I wondered what the actual figures of the dollar holdings of Japan and China were. Your figure was right: according to this article,
http://www.safehaven.com/article-3097.htm
Japan holds 700 billion dollars in US Treasuries, while China holds 200 billion. The interesting thing, however, was that far from continuing to prop up the dollar as they'd been doing through 2004, the article says that last year, China and Japan stopped doing so (this, I suppose, is the followup to the announcement that I mentioned from a couple of years ago, that China had begun to diversify its holdings; the other shoe dropping was the selloff of dollars--happened when I wasn't looking). Apparently, China's purchase of treasury bonds has slowed to a trickle, while Japan's has gone negative, as they've sold off $10bn worth. Contrary to what I'd imagined, the Japanese are selling, instead of the Chinese, who I'd assumed would do so to leverage us, during a confrontation. The dollar, at this moment, is being propped up by shadow purchases that are coming from Caribbean and London banks, likely from third parties of unknown origin, the article says. Norway has cut its holdings of dollars to half.

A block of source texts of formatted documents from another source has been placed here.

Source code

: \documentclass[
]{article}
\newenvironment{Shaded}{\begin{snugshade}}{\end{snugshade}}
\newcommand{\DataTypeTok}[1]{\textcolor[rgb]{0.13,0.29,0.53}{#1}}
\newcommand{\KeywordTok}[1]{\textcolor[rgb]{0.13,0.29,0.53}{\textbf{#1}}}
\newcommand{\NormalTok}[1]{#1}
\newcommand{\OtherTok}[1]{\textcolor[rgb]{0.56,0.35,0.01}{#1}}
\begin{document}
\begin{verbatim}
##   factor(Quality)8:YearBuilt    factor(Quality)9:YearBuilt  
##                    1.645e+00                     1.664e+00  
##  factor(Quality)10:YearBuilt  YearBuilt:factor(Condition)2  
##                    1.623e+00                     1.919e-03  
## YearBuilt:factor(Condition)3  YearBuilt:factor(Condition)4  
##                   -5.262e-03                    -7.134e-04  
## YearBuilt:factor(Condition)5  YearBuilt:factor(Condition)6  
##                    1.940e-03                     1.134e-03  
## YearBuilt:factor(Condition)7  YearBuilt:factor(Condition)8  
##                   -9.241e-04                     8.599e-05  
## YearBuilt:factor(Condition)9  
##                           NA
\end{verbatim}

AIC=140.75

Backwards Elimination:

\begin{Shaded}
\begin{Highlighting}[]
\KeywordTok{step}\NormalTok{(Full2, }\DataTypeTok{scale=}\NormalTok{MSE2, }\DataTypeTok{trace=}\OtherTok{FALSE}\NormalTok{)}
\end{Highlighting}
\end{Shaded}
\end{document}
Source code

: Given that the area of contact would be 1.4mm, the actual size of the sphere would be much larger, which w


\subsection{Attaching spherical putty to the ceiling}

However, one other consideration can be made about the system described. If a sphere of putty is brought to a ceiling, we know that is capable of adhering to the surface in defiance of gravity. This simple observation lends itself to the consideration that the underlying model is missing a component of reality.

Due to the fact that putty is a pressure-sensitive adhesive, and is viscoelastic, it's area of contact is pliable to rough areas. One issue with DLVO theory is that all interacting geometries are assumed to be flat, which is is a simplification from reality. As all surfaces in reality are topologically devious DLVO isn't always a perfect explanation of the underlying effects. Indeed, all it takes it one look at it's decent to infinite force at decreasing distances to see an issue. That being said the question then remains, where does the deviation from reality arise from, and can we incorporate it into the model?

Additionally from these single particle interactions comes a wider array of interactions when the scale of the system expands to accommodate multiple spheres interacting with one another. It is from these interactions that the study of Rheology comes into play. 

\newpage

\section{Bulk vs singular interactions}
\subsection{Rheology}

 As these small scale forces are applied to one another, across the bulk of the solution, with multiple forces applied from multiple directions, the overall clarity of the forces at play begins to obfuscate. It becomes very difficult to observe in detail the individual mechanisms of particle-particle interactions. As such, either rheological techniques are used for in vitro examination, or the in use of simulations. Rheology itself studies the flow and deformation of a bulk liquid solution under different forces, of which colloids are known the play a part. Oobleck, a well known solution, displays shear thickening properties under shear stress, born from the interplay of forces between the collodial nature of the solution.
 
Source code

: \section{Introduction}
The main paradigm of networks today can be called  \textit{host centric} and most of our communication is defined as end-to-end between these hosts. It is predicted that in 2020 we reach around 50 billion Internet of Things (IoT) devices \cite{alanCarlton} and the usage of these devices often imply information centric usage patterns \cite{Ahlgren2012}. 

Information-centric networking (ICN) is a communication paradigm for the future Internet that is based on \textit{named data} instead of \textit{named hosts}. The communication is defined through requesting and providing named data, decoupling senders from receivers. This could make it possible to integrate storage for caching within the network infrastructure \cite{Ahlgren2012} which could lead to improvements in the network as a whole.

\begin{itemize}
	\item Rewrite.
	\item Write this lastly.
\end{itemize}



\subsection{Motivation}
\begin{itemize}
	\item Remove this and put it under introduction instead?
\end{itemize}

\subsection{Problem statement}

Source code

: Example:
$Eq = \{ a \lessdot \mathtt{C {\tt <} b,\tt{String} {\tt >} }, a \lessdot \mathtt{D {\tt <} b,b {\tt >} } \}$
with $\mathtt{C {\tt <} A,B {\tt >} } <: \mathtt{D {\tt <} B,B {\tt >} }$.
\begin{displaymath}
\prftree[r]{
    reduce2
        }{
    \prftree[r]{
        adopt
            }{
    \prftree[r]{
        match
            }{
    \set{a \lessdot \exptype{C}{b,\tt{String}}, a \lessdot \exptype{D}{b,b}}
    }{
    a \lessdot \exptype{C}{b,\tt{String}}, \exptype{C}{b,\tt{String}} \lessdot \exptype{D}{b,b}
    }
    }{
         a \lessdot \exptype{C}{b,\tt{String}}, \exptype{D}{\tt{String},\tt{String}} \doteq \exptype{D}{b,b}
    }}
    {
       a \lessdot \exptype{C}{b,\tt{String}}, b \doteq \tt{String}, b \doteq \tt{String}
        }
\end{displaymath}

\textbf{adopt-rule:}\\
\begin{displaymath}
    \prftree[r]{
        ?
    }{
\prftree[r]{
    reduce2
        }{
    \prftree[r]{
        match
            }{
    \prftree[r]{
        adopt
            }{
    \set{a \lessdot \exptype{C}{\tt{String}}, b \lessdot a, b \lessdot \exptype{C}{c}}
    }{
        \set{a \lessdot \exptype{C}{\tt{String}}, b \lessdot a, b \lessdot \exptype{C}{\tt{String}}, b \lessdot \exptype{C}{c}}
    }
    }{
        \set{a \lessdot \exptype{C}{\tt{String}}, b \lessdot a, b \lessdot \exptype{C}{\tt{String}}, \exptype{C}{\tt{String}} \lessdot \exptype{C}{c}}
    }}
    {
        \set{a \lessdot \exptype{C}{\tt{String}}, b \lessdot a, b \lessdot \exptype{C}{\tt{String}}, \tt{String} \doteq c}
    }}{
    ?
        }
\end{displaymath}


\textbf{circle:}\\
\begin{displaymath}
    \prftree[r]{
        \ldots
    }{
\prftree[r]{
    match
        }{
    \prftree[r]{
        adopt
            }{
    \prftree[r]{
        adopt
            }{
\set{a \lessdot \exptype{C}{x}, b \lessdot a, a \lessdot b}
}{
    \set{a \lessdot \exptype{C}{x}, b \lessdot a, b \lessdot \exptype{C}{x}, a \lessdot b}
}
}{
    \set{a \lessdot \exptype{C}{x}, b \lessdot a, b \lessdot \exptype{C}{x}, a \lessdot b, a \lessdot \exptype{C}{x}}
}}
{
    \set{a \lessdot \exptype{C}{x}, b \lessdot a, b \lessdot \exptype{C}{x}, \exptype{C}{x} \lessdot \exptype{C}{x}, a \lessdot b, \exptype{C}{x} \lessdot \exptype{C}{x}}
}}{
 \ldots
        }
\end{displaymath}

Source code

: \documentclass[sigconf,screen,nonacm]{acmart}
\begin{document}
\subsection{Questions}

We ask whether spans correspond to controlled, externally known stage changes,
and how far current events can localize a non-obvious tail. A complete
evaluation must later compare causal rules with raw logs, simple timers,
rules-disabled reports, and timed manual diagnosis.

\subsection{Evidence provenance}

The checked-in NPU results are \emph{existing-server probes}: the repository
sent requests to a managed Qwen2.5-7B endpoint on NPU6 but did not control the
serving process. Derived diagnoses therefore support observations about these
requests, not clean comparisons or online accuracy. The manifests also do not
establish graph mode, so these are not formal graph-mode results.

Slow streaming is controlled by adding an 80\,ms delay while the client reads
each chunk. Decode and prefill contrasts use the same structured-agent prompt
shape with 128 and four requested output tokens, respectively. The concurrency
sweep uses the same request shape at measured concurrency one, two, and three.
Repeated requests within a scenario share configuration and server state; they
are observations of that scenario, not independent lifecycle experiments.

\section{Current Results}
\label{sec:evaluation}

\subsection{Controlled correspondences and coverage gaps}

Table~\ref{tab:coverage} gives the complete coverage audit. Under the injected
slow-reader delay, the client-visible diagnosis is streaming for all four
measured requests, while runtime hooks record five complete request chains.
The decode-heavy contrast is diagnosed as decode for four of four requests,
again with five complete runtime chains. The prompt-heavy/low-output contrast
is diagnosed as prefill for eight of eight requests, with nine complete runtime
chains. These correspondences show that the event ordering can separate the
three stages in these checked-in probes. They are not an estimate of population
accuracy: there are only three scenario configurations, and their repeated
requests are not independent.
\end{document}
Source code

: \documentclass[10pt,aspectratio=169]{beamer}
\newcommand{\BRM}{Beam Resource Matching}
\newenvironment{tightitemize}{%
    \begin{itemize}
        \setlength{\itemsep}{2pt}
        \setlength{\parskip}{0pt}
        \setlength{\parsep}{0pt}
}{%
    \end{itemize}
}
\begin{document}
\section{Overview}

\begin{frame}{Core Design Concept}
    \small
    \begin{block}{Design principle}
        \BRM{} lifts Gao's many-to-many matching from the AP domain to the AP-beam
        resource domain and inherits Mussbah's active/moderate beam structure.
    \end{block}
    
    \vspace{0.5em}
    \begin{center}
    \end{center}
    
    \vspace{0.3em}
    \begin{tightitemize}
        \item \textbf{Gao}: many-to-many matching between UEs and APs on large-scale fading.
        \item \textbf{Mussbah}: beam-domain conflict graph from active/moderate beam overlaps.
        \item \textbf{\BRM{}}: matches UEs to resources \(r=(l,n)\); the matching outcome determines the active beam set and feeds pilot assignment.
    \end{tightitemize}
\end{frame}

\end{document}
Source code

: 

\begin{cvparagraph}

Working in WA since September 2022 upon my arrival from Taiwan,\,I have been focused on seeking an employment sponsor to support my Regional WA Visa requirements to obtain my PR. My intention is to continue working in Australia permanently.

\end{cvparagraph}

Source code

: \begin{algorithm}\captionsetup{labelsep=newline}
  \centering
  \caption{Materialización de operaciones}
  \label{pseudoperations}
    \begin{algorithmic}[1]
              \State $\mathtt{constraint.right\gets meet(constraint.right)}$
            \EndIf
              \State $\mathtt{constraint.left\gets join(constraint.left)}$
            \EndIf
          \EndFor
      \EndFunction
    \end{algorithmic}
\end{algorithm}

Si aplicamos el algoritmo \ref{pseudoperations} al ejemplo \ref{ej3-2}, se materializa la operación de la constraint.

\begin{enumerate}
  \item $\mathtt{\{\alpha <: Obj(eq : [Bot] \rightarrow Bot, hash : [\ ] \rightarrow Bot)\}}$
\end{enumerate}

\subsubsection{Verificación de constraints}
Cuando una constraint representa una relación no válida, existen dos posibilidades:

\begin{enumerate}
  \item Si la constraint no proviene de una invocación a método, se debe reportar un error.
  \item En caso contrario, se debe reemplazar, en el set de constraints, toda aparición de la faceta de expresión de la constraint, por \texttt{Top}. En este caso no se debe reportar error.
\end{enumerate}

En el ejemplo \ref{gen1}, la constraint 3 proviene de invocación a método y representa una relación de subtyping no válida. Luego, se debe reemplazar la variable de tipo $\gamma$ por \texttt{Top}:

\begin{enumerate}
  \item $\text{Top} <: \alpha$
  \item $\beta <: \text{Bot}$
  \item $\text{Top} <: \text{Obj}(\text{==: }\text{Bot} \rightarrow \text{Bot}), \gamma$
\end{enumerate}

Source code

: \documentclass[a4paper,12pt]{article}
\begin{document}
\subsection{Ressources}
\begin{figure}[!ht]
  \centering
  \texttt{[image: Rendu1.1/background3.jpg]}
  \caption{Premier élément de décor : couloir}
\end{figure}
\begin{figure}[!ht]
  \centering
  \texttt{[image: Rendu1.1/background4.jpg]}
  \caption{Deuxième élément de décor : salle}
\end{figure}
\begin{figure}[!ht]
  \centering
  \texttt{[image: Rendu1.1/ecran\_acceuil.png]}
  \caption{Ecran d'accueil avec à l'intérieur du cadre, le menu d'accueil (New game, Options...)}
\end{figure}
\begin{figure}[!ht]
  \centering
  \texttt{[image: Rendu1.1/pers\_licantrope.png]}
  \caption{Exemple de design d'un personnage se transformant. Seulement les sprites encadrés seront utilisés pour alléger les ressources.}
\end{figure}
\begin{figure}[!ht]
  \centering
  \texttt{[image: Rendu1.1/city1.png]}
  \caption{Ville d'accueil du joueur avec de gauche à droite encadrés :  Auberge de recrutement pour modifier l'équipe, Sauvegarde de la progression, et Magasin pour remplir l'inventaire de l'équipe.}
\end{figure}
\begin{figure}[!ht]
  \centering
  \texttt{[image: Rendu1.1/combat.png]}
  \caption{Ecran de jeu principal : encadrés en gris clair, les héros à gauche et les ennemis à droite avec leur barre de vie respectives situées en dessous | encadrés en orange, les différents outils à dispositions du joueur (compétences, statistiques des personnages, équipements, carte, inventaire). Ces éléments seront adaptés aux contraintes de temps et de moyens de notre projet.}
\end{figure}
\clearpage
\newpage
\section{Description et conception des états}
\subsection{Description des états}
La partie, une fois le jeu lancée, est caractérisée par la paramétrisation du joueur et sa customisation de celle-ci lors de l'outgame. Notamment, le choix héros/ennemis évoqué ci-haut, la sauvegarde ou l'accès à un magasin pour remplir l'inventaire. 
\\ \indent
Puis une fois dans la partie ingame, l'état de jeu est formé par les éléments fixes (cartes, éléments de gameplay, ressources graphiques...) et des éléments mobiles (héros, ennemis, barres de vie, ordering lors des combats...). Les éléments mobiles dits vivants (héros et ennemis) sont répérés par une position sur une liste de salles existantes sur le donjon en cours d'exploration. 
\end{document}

So I was incorrect in saying that China, and not Japan, would be the first to divest (though China's huge purchases of Treasury Bonds have slowed to a crawl, and it is possible that Japan is only reacting to this). On the dcmeserve side of the scorecard, the charts in the article show Korea buying some bonds, but for the most part, no Asian country is stepping in to fill the gap (though it is possible that the companies buying through the Caribbean or London banks are Asian; the article opines that it might be OPEC countries, recycling dollars, and whoever it is, it is someone who has a big vested interest in keeping the dollar afloat, which means either American financial institutions or other companies or governments with huge stores of dollars).
The question is: what does it mean? If Japan and China are divesting, and the dollar must be propped up artificially by whoever is doing so, I see the prediction of a dollar sell-off as inevitable. If countries like Japan are divesting at $10 billion dollars a throw, it means that the poker winners are starting to fake their yawns and cash out. What happens then? 1) when the dollar crashes, our interest rates go up; therefore, 2) the housing market crashes; therefore, 3) retail crashes, as homeowners stop making purchases by borrowing on their homes, and those they buy from can't buy with the dollars the homeowners would have given them. What else happens?
I'm glad of your challenge, dcmeserve. You spurred me to do a little research. Looks like instead of saying "the shoe will drop," I should say, "the shoe is dropping." Hold on to your tits.